(Stored items)

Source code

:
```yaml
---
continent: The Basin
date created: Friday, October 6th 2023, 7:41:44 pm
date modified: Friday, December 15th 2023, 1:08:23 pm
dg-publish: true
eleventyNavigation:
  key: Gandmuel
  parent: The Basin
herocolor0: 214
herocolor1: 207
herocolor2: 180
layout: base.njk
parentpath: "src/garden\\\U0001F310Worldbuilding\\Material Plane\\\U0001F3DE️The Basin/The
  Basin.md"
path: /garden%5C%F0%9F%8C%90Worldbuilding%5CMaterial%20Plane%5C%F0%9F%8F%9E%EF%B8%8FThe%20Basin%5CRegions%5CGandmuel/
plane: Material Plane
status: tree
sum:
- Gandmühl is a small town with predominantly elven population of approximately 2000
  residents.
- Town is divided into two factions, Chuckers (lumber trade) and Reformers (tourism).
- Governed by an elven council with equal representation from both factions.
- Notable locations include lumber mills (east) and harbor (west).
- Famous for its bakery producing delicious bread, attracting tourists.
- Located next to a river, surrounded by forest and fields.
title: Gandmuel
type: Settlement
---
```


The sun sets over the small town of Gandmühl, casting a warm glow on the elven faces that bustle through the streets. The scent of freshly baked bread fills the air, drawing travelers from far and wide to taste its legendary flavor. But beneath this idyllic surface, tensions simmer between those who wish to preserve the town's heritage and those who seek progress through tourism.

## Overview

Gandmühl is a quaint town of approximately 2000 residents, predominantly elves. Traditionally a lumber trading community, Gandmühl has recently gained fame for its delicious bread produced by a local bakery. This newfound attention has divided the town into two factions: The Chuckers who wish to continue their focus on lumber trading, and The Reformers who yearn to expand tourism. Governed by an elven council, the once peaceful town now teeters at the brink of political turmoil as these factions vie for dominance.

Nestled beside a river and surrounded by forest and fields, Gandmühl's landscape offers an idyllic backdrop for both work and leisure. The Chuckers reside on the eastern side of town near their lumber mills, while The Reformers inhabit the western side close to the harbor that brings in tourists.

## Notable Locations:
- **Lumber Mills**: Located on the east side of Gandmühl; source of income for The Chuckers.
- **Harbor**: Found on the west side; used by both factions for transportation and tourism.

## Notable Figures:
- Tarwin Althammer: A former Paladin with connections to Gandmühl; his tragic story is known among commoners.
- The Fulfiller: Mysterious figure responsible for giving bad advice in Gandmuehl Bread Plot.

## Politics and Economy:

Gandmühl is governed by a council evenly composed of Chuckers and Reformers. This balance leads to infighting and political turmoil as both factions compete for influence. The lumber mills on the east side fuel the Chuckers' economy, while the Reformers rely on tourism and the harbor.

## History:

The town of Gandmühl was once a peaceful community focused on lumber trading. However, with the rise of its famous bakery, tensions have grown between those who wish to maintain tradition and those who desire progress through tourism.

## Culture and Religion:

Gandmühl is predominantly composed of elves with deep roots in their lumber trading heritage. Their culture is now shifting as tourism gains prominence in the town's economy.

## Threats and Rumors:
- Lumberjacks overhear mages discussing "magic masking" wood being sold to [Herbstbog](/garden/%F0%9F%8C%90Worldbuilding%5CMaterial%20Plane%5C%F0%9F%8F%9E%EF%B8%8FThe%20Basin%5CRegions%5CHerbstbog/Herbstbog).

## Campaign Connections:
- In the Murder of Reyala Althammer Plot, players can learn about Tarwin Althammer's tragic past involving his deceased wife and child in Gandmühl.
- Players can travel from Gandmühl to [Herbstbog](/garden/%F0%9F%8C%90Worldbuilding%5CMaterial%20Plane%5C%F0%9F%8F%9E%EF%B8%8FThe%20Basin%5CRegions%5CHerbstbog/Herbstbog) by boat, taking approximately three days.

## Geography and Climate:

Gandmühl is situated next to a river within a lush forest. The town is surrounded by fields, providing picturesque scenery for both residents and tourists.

§ TASK OBJECTIVE
In the data above, find the line containing "- In the Murder", then copy it and every later line exactly.

§ SOLUTION FOR THIS TASK
- In the Murder of Reyala Althammer Plot, players can learn about Tarwin Althammer's tragic past involving his deceased wife and child in Gandmühl.
- Players can travel from Gandmühl to [Herbstbog](/garden/%F0%9F%8C%90Worldbuilding%5CMaterial%20Plane%5C%F0%9F%8F%9E%EF%B8%8FThe%20Basin%5CRegions%5CHerbstbog/Herbstbog) by boat, taking approximately three days.

## Geography and Climate:

Gandmühl is situated next to a river within a lush forest. The town is surrounded by fields, providing picturesque scenery for both residents and tourists.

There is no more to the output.